Yellow Squash Fritters

– 2 medium yellow squashes, grated

– 1 cup all-purpose flour

– 1 large egg

– 1/2 teaspoon baking powder

– 1/4 cup green onions, chopped

– 1/2 teaspoon garlic powder

– Salt and pepper to taste

– Oil for frying

– 1 cup plain Greek yogurt

– 1 teaspoon sriracha (or more, to taste)

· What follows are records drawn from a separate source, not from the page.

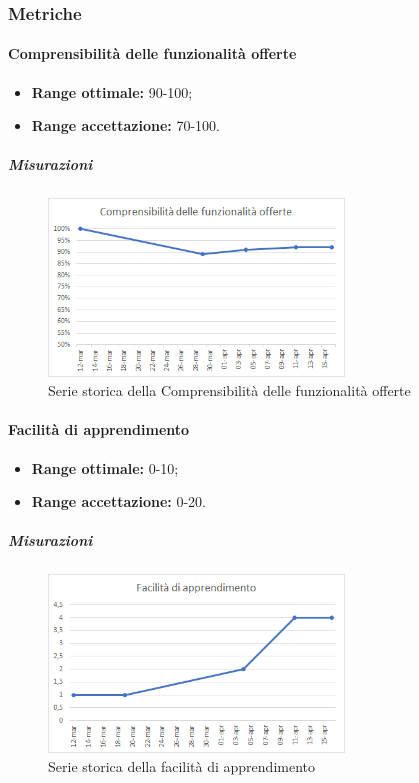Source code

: 		\subsubsection{Metriche}
			\paragraph{Comprensibilità delle funzionalità offerte} \Spazio 
			\begin{itemize}
				\item {\textbf{Range ottimale:} 90-100;}
				\item {\textbf{Range accettazione:} 70-100.}
			\end{itemize} 
		   \subparagraph{Misurazioni}
		    \begin{figure}[H]
		   	\centering 
		    	\includegraphics[width=0.7\textwidth]{Images/compr.png}
		    	\caption{Serie storica della Comprensibilità delle funzionalità offerte}
		    	\label{compr} 
		    \end{figure}
			\paragraph{Facilità di apprendimento} \Spazio 
			\begin{itemize}
				\item {\textbf{Range ottimale:} 0-10;}
				\item {\textbf{Range accettazione:} 0-20.}
			\end{itemize} 
			 \subparagraph{Misurazioni}
			\begin{figure}[H]
				\centering 
				\includegraphics[width=0.7\textwidth]{Images/fac.png}
				\caption{Serie storica della facilità di apprendimento}
				\label{fac} 
			\end{figure}
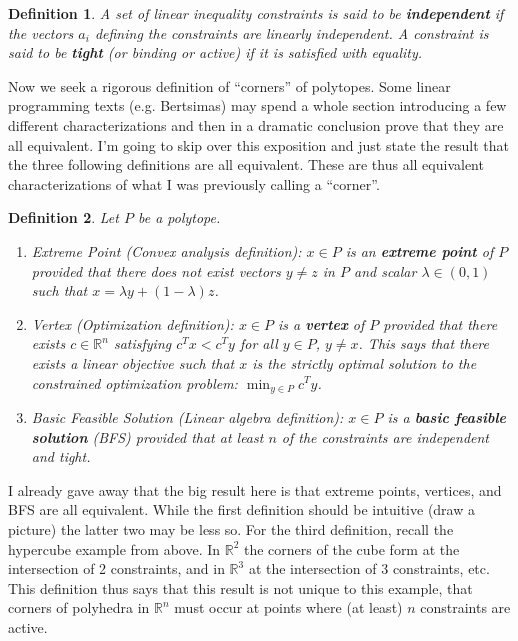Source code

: \documentclass[12pt]{article}
\newcommand{\R}{\mathcal{R}}
\def\R{\mathbb{R}}
\newtheorem{definition}{Definition}
\begin{document}
\begin{definition}
A set of linear inequality constraints is said to be \textbf{independent} if the vectors $a_i$ defining the constraints are linearly independent. A constraint is said to be 
\textbf{tight} (or binding or active) if it is satisfied with equality.  
\end{definition}

Now we seek a rigorous definition of ``corners'' of polytopes. Some linear programming texts (e.g. Bertsimas) may spend a whole section introducing a few different characterizations
and then in a dramatic conclusion prove that they are all equivalent. I'm going to skip over this exposition and just state  the result that the three following definitions are all equivalent. 
These are thus all equivalent characterizations of what I was previously calling a ``corner''. 
\begin{definition}
Let $P$ be a polytope. 
\begin{enumerate} 
\item Extreme Point (Convex analysis definition): $x \in P$ is an \textbf{extreme point} of $P$ provided that there does not exist vectors $y \neq z$ in $P$ and scalar $\lambda \in (0, 1)$
such that $x = \lambda y + (1 - \lambda)z$. 
\item Vertex (Optimization definition): $x \in P$ is a \textbf{vertex} of $P$ provided that there exists $c \in \R^n$ satisfying $c^T x < c^T y$ for all $y \in P$, $y \neq x$. This says that there
exists a linear objective such that $x$ is the strictly optimal solution to the constrained optimization problem: $\min_{y \in P} c^T y$. 
\item Basic Feasible Solution (Linear algebra definition): $x \in P$ is a \textbf{basic feasible solution} (BFS) provided that at least $n$ of the constraints are independent and tight. 
\end{enumerate}
\end{definition}
I already gave away that the big result here is that extreme points, vertices, and BFS are all equivalent. While the first definition should be intuitive (draw a picture) the latter two may be 
less so. For the third definition, recall the hypercube example from above. In $\R^2$ the corners of the cube form at the intersection of 2 constraints, and in $\R^3$ at the intersection 
of 3 constraints, etc. This definition thus says that this result is not unique to this example, that corners of polyhedra in $\R^n$ must occur at points where (at least) $n$ constraints 
are active. 
\end{document}

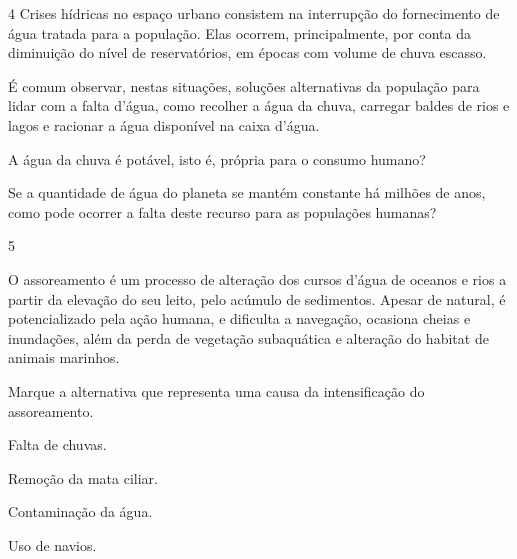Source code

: \num{4} Crises hídricas no espaço urbano consistem na interrupção
do fornecimento de água tratada para a população. Elas ocorrem,
principalmente, por conta da diminuição do nível de reservatórios, em
épocas com volume de chuva escasso.

É comum observar, nestas situações, soluções alternativas da população
para lidar com a falta d'água, como recolher a água da chuva, carregar
baldes de rios e lagos e racionar a água disponível na caixa d'água.

\begin{escolha}
\item A água da chuva é potável, isto é, própria para o consumo
humano?



\item Se a quantidade de água do planeta se mantém constante há
milhões de anos, como pode ocorrer a falta deste recurso para as
populações humanas?


\end{escolha}

\num{5}

O assoreamento é um processo de alteração dos cursos
d'água de oceanos e rios a partir da elevação do seu leito, pelo acúmulo
de sedimentos. Apesar de natural, é potencializado pela ação humana, e
dificulta a navegação, ocasiona cheias e inundações, além da perda de
vegetação subaquática e alteração do habitat de animais marinhos.

Marque a alternativa que representa uma causa da intensificação do
assoreamento.

\begin{escolha}
\item Falta de chuvas.

\item Remoção da mata ciliar.

\item Contaminação da água.

\item Uso de navios.
\end{escolha}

– 1 tablespoon lemon juice

Stuffed Yellow Squash Boats

– 4 medium yellow squashes

– 1 cup cooked quinoa

– 1 bell pepper, finely chopped

– 1 small onion, diced

– 1 teaspoon cumin

– 1 teaspoon paprika

– Salt and pepper to taste

– 1/2 cup shredded cheese (cheddar or mozzarella)

– Olive oil

Yellow Squash and Corn Chowder

– 2 medium yellow squashes, diced

– 1 cup corn kernels (fresh or frozen)

– 1 small onion, chopped

– 2 cloves garlic, minced

– 4 cups vegetable broth

– 1 cup coconut milk

– 1 teaspoon thyme

– Salt and pepper to taste

– 2 tablespoons olive oil

Roasted Yellow Squash Medley

– 2 medium yellow squashes, sliced into half moons

– 1 zucchini, sliced

– 1 red bell pepper, chopped

– 1 tablespoon olive oil

– 1 teaspoon dried oregano

– 1 teaspoon dried thyme

– Salt and pepper to taste

– Fresh parsley for garnish

Step-by-Step Instructions

Yellow Squash Fritters

Step 1: Grate the yellow squashes into a bowl. Squeeze out extra moisture with a towel. This step helps keep the fritters crisp.

Step 2: In a large bowl, mix grated squash, flour, egg, baking powder, green onions, garlic powder, salt, and pepper. Stir until you have a batter.

Step 3: Heat oil in a frying pan over medium heat. Drop spoonfuls of batter into the pan. Fry for 3-4 minutes on each side until golden brown. For the yogurt sauce, mix Greek yogurt, sriracha, and lemon juice in a small bowl. Serve the fritters warm with the sauce on the side. [Full Recipe]

Stuffed Yellow Squash Boats

Step 1: Preheat the oven to 375°F (190°C). Cut the yellow squashes in half lengthwise. Scoop out some flesh to make boats. Brush lightly with olive oil.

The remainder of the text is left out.